Das Projekt JSON-Server ist der erste bewährte Kandidat eines lokalen HTTP-Servers. Dieser benötigt nur JSON-Dateien um schnell einen vollen REST-Service nachzubilden.

Installation nach offizieller Dokumentation.

npm install -g json-server

Man generiere zuvor folgende JSON Struktur, welche in der Datei mit dem Namen db.json abgelegt wird. Hierzu ist die Methode JSON.stringify() sehr passend.

{"posts": [
{ "id": 1, "title": "json-server", "author": "typicode" }
],
"comments": [
{ "id": 1, "body": "some comment", "postId": 1 }
]}

Sonst brauchen wir noch ein Start-Script, der wie folgt aussieht (gleich in package.json definieren)

json-server --watch db.json

Und schon kann die erste Response aufrufen werden:

http://localhost:3000/posts/1

Wie man sieht, folgt die erste Route selbst der JSON-Struktur, dementsprechend muss man eigentlich nichts mehr anpassen, vorausgesetzt die REST-API folgt gewöhnlichen Konventionen.

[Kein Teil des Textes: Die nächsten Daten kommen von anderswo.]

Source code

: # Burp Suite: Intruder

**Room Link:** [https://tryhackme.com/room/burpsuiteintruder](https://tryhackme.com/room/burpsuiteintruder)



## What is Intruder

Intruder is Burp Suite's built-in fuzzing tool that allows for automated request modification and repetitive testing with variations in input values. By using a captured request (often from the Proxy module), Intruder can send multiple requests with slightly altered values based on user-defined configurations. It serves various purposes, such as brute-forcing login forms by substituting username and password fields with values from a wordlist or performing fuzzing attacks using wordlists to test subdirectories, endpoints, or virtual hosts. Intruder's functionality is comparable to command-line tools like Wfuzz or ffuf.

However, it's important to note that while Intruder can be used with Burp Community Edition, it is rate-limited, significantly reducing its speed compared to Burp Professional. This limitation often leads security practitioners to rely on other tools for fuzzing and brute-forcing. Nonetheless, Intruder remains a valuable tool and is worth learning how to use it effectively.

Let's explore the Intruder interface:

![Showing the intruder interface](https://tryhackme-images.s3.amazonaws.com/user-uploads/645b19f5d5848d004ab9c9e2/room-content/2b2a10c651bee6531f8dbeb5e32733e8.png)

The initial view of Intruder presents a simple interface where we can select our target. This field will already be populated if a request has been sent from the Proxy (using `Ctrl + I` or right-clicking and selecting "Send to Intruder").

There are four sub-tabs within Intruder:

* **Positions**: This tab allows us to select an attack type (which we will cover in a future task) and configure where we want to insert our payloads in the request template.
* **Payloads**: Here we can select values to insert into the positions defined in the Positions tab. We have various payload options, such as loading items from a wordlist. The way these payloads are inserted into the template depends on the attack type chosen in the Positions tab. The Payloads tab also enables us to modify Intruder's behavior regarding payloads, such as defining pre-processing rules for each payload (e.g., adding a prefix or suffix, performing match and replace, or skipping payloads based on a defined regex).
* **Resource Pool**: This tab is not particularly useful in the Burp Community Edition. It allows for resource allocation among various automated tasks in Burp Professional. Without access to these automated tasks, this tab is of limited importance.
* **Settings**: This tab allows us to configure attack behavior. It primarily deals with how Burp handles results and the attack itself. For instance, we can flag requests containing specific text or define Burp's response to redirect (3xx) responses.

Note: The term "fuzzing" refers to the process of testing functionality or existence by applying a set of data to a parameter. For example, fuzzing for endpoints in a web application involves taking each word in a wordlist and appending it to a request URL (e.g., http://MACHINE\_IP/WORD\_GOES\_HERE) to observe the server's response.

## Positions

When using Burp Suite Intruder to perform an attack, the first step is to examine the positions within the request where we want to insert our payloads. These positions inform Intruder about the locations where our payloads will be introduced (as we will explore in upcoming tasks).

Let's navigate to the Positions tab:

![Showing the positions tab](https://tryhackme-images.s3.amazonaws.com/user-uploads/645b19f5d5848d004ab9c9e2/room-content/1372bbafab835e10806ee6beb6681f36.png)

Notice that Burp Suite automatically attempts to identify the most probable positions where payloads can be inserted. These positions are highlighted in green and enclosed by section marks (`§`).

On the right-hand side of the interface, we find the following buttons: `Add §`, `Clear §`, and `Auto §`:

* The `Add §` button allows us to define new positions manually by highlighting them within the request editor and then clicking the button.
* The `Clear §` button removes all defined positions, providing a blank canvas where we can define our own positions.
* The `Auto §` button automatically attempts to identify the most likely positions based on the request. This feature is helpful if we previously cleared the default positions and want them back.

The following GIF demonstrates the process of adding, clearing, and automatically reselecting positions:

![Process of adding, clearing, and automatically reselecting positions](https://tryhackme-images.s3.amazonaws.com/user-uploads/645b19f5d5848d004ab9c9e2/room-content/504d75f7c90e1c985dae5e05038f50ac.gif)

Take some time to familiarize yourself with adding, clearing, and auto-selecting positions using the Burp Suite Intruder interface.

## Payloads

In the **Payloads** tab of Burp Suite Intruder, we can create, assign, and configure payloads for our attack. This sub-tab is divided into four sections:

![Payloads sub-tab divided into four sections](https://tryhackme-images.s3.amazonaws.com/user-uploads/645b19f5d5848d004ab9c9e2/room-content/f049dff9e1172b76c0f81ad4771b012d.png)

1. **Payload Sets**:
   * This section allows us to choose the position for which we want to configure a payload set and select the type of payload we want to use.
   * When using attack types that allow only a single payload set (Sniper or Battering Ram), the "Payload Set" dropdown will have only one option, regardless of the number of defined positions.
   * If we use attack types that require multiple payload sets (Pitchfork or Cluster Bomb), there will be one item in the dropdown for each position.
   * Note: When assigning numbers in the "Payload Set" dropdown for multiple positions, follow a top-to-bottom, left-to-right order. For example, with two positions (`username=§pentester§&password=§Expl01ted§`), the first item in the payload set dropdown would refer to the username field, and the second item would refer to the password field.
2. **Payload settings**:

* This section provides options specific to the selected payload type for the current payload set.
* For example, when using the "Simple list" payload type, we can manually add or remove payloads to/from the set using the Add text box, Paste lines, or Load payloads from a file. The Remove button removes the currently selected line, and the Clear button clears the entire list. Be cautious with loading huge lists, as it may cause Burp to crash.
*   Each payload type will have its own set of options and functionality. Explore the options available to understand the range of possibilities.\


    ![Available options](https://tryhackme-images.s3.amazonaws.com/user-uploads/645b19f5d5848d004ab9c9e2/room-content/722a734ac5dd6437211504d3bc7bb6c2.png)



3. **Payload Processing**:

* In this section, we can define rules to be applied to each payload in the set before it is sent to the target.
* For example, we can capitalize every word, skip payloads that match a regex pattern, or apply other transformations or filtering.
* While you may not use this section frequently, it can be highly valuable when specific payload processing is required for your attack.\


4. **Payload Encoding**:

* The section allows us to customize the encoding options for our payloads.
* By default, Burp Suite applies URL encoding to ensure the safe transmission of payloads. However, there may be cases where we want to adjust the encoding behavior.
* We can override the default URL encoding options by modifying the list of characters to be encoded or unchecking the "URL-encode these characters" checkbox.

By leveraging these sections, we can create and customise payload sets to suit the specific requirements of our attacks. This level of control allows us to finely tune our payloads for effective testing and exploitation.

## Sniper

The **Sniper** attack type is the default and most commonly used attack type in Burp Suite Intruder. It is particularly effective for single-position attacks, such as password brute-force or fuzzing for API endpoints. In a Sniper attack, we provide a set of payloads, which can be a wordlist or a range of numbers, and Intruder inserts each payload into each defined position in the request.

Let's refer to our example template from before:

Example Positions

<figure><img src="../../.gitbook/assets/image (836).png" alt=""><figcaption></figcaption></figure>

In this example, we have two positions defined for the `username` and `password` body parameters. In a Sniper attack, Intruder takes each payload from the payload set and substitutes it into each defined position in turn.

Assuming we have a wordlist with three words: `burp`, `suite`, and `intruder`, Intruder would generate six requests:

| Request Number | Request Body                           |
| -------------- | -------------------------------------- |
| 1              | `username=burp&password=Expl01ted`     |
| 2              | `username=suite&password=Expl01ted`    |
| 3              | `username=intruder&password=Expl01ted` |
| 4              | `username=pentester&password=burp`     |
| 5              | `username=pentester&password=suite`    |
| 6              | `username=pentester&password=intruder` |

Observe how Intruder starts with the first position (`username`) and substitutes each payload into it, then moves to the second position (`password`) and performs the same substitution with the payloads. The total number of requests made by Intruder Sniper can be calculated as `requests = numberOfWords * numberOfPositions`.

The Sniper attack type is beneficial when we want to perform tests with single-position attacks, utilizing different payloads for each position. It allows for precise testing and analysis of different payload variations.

Nun stell dir vor, du kriegst eine Beispiel-Response vom Backend und kannst nach wenigen Minuten dagegen lokal entwickeln, sogar vollständige CRUD Operationen sind möglich. Dazu sagt die Dokumentation von JSON-Server:

If you make POST, PUT, PATCH or DELETE requests, changes will be automatically and safely saved to db.json using lowdb.“

Neben dem Basis-Setup und als ein Freund der 80-zu-20-Regel, würde ich noch folgende Sachen als notwendiges Wissen festlegen.

Eine Id bei jedem JSON-Objekt ist potentiell erforderlich: Dies erfordert der JSON Server selbst, damit die Entität-Modifikationen gemacht werden können. Am Anfang sieht man öfters diese Aufforderung, wenn man z.B. ein JSON-Objekt löschen möchte. Ist ein „Id“-Attribut auf der betroffenen Entität gar nicht geplant, so ist es jedem selbst überlassen diesen eventuell an dieser Stelle einzuführen. Damit bequem gearbeitet werden kann.

Port Configuration:

json-server --watch db.json –port 3004

Extra Routen:

json-server --watch db.json –port 3004 --routes routes.json

Der Inhalt von routes.json definiert dann deine Routen.

Hier definieren wir die Routen, die dein Frontend lokal absetzen kann. Jede Route wird dann auf die JSON-Server-Routen umgeleitet. Bequem sind vor allem die Platzhalter für dynamische Routenabschnitte, hier :id oder die Query-Parameter.

Middlewares

Auch eine Middleware kann angehängt werden, mit der du dann sehr viel Kontrolle über deine HTTP-Requests gewinnst. Mehr dazu findet man hier.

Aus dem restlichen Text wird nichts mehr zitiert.